Urgently convened, the Venezuelan Defense Council called on the Supreme Court to “review” the statements that left Parliament without functions. The obedient magistrates, in a fulminating manner, applied “what I meant to say was…”
In Cuba, on the other hand, recent illegality had a lower level, in both directions of the word. Lady in White Lismerys Quintana Ávila, also urgently, was subjected to a spurious trial and sentenced to six months in prison — the maximum allowed penalty — by a docile Municipal Court.
As a precedent for this injustice, we must remember the new trick that the political police use against these admirable women: At the outset, they impose a fine for a misdemeanor that does not exist. After the refusal to pay the illegally imposed penalty, the defendant (in this case, Lismerys) is taken to a Municipal Court to be tried.
Now the offense charged is “breach of obligations arising from the commission of misdemeanor,” and is provided for in article 170 of the current Penal Code.Under this provision, “anyone who fails to comply with the obligations arising from a resolution that has exhausted its legal process, issued by a competent authority or official, relating to contraventions” may be punished.
According to the final sentence of that rule, “if before the sentence is pronounced, the accused meets the obligations derived from that resolution, the proceedings will be archived.” The purpose of this, obviously, was not to establish a mechanism to send one more person to prison, but to dissuade her from not paying the imposed pecuniary penalty.
But it is already known that, in Cuba, “whoever made the law, set the trap.” In the case of someone who disagrees and says so, any misrepresentation of the correct sense of the rules is valid for the Castro regime’s authorities.

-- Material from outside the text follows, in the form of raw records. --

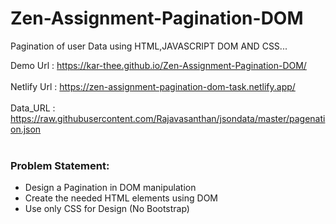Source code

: # Zen-Assignment-Pagination-DOM

<p>Pagination of user Data using HTML,JAVASCRIPT DOM AND CSS...<p>

Demo Url : https://kar-thee.github.io/Zen-Assignment-Pagination-DOM/
<br><br>
Netlify Url : https://zen-assignment-pagination-dom-task.netlify.app/
<br><br>
Data_URL : https://raw.githubusercontent.com/Rajavasanthan/jsondata/master/pagenation.json
<br><br>
<h3>Problem Statement:</h3>
<ul>
<li>Design a Pagination in DOM manipulation</li>
<li>Create the needed HTML elements using DOM</li>
<li>Use only CSS for Design (No Bootstrap) </li>
  </ul>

What real chance to pay the fine had Lismerys or her loved ones if she were detained and the latter did not know what her situation was?
We know that the repressor who “cared for her” (who calls himself “Luisito”, but whose real name is known (unusual in itself) — Ariel Arnau Grillette) was truthful in the text messages with which he harassed this Cuban mother. We know what they said thanks to the inventiveness of the brave fighter Angel Moya Acosta: “the desicion to send you to prision is in my hands,” he wrote. A phrase in which we do not know what to admire more: his creative spelling or the confidence with which he says what everyone knows, but usually shuts up about …
However, what is decisive in this case is not what the murky State Security intended, but the submission of a court to the design of that repressive body. This is how the “organs of justice” of Cuba and Venezuela, once again, have become brothers in ignominy.